## Work instructions
Can you return the records below exactly as they stand, but only from the first line through the one with "timely-F1 & C -- B"?

#### Records for this task

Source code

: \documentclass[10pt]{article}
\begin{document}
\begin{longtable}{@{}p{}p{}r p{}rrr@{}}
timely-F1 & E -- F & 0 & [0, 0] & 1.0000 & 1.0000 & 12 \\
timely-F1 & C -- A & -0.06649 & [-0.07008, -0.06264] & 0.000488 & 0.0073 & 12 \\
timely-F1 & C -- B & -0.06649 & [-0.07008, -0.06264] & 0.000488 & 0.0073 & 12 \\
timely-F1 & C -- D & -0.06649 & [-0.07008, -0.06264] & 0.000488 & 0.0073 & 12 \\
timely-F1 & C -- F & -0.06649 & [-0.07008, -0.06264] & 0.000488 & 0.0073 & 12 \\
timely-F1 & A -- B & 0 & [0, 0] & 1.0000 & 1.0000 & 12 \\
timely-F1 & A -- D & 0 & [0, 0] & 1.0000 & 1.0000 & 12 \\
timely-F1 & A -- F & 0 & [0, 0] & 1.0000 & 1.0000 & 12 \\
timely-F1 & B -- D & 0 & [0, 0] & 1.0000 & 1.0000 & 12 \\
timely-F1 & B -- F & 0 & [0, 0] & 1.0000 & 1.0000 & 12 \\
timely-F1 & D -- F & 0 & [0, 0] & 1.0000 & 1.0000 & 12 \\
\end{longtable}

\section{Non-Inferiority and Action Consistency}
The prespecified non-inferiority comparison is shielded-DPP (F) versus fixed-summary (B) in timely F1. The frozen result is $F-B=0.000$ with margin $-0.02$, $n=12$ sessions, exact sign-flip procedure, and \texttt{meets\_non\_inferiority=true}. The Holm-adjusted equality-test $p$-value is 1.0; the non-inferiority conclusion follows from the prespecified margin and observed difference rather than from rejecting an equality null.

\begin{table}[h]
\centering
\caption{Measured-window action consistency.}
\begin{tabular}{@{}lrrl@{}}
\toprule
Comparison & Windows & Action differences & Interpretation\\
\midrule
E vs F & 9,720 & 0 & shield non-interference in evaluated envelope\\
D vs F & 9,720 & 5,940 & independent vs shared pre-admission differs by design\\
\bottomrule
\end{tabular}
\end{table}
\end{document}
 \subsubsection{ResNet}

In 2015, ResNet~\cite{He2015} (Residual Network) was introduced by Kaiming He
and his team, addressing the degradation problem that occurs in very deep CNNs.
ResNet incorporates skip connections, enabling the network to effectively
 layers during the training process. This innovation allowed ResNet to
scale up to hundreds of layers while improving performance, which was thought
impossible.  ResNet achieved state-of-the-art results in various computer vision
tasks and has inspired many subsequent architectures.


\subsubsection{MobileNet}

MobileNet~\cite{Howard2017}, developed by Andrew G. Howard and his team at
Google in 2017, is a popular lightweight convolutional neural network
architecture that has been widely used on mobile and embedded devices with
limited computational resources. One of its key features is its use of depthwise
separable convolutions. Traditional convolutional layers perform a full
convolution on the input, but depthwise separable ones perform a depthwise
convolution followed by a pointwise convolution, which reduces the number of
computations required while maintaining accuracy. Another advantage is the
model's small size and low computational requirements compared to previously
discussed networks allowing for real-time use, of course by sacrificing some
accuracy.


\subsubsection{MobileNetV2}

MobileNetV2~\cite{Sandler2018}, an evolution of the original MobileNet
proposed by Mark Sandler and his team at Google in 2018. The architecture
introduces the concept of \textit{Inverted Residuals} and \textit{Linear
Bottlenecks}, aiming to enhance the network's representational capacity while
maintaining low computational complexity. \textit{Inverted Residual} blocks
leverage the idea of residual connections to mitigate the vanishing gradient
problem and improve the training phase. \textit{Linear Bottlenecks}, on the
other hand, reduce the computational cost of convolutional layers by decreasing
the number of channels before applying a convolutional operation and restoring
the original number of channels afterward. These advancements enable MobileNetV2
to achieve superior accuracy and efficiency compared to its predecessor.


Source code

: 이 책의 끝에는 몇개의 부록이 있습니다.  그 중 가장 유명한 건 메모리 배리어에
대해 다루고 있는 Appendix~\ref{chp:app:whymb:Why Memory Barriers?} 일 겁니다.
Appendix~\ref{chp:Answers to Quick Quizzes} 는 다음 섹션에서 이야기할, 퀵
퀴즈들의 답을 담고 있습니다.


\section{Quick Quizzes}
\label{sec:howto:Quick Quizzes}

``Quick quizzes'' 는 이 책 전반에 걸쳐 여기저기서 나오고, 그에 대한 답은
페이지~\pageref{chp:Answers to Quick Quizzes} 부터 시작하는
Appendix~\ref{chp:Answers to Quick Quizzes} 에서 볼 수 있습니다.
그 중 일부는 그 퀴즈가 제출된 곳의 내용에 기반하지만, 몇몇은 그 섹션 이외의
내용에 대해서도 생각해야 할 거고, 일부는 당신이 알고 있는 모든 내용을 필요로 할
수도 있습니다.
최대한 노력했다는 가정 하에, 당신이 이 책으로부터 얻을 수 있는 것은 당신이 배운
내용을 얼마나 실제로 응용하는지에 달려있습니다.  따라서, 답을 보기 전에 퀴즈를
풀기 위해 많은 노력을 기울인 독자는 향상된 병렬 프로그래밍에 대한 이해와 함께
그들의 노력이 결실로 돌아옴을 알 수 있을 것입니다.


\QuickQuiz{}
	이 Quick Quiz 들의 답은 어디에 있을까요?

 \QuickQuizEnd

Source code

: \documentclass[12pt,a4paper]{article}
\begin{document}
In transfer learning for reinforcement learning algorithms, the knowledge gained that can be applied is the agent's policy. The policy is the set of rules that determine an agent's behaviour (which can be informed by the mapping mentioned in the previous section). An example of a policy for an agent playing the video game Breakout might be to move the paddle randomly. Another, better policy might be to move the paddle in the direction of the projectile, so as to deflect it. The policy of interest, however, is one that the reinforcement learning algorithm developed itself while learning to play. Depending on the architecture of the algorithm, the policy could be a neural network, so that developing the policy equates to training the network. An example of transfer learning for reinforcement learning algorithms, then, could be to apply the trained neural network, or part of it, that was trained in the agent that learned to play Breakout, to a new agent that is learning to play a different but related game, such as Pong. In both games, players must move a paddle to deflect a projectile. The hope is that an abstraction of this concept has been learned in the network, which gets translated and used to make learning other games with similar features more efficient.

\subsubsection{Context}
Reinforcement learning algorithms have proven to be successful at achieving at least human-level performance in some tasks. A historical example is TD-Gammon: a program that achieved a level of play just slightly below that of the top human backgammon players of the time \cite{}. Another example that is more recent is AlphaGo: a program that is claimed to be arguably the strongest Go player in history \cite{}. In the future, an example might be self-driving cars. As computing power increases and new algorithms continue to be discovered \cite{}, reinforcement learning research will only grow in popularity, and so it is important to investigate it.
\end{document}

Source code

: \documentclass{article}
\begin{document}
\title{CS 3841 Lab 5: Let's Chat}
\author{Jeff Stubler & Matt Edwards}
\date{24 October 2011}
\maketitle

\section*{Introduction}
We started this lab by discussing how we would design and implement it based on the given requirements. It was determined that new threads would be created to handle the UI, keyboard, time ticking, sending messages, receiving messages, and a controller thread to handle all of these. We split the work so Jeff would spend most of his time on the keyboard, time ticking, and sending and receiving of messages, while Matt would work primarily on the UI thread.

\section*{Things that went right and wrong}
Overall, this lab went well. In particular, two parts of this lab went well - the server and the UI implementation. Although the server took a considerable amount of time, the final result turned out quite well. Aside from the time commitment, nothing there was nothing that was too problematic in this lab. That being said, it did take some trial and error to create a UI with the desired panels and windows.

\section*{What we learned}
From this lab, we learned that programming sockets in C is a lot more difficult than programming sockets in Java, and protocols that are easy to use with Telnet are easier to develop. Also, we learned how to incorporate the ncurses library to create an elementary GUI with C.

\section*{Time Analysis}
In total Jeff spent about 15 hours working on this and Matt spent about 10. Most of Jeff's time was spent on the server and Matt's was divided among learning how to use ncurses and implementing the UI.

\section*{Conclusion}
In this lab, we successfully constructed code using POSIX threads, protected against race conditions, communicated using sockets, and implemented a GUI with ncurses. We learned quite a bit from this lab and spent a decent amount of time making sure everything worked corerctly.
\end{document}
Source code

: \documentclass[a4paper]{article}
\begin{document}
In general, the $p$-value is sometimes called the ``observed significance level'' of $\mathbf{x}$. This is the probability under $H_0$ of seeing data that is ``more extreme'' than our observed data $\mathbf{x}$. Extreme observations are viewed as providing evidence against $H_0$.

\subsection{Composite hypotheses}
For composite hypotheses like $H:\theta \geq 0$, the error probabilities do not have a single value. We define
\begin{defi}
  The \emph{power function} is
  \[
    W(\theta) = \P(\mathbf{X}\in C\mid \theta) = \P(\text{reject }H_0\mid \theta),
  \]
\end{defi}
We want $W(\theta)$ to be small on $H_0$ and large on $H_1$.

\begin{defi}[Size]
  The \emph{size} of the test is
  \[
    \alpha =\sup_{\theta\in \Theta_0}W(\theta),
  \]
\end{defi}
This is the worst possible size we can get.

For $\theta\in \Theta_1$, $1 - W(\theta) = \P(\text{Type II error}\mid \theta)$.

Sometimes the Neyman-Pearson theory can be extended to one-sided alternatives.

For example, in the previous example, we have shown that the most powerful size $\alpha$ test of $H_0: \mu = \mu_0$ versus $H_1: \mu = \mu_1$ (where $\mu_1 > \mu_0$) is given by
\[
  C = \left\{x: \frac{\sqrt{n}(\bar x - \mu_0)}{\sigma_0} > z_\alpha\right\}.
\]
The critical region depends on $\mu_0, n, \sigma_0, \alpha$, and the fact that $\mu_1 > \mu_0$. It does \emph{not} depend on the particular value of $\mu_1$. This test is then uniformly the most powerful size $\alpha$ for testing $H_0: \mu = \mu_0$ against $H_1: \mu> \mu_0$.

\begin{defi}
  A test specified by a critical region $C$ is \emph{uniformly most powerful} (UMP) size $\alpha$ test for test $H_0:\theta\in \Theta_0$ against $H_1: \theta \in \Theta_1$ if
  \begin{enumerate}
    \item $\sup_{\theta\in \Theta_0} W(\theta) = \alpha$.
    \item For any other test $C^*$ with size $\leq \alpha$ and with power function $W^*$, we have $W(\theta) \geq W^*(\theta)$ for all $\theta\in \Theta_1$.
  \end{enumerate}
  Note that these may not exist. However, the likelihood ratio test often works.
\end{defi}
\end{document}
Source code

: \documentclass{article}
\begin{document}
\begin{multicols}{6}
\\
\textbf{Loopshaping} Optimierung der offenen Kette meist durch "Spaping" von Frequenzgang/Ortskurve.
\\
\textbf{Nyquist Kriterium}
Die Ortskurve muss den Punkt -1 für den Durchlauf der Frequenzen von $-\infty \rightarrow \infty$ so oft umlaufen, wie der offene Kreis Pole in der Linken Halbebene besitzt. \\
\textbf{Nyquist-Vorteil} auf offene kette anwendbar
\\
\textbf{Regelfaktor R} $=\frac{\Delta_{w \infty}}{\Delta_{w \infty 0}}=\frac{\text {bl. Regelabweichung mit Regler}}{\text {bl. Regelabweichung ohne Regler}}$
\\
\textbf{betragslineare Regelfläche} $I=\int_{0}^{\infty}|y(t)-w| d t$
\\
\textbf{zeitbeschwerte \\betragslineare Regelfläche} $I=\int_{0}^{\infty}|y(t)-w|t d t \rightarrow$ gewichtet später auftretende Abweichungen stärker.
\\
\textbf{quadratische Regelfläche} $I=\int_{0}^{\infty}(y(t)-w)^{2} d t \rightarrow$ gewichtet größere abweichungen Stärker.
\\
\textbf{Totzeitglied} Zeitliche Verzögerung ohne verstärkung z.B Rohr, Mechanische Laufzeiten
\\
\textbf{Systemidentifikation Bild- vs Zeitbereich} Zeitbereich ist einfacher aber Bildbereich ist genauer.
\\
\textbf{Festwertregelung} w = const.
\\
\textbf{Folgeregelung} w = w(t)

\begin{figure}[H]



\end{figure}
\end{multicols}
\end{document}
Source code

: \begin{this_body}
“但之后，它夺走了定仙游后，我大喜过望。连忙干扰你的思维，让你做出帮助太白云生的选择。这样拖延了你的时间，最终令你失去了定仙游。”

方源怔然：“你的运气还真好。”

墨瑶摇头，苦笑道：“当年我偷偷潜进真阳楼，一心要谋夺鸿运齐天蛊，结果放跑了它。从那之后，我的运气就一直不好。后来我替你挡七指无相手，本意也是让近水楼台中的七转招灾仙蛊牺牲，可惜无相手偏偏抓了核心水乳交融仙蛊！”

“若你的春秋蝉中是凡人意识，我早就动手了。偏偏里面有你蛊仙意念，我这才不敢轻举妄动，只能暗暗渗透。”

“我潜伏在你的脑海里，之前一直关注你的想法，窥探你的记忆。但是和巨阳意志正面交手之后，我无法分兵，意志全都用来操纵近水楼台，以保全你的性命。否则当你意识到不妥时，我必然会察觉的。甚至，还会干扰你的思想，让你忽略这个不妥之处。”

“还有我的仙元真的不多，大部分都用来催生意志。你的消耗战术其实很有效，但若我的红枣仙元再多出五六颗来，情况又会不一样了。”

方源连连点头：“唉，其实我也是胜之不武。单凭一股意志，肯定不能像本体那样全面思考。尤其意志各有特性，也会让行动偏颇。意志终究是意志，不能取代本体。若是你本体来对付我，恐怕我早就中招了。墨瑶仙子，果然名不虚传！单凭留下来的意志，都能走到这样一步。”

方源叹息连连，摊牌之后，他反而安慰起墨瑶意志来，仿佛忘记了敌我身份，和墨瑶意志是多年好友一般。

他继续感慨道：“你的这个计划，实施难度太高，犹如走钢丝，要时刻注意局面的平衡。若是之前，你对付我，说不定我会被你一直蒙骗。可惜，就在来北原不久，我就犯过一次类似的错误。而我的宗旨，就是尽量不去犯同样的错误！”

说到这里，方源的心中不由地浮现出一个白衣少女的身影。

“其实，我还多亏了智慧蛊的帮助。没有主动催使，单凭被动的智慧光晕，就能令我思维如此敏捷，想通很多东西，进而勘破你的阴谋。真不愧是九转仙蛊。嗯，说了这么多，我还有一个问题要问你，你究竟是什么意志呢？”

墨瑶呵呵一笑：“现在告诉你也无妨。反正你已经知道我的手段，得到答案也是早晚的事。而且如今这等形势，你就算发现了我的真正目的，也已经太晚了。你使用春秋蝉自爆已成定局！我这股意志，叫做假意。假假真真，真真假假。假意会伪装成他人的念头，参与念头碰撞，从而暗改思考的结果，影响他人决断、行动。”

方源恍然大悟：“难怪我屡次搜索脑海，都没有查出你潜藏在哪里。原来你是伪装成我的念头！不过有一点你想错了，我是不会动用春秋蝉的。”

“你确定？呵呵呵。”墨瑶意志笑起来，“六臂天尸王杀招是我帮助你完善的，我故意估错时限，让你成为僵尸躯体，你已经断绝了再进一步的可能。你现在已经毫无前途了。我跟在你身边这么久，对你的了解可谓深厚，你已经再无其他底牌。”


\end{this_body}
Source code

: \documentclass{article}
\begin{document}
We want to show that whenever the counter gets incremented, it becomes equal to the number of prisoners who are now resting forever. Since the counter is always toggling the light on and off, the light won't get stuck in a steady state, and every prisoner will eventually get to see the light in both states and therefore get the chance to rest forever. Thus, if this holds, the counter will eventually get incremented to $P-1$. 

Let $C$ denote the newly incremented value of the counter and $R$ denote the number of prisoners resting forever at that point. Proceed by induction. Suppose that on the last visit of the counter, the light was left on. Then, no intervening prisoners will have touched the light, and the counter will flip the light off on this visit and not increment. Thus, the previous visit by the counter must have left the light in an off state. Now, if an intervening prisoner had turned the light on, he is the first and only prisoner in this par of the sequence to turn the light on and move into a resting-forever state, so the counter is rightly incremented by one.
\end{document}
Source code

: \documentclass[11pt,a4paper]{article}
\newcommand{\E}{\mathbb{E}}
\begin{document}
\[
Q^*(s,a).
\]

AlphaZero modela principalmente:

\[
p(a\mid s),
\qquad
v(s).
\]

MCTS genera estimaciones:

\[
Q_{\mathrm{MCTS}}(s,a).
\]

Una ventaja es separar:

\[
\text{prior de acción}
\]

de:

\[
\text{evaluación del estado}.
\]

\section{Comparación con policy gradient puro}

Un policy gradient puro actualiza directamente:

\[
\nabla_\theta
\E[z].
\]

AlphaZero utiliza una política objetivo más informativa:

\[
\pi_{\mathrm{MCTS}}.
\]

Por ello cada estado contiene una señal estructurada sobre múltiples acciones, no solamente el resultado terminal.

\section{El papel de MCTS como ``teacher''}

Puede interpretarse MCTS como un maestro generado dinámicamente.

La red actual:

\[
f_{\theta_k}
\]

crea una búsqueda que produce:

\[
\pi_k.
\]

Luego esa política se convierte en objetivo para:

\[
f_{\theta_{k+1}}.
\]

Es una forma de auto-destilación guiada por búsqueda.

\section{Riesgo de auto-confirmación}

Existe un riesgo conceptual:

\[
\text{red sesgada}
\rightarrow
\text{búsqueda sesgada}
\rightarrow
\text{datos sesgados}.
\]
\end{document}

########

## Task output
Source code

: \documentclass[10pt]{article}
\begin{document}
\begin{longtable}{@{}p{}p{}r p{}rrr@{}}
timely-F1 & E -- F & 0 & [0, 0] & 1.0000 & 1.0000 & 12 \\
timely-F1 & C -- A & -0.06649 & [-0.07008, -0.06264] & 0.000488 & 0.0073 & 12 \\
timely-F1 & C -- B & -0.06649 & [-0.07008, -0.06264] & 0.000488 & 0.0073 & 12 \\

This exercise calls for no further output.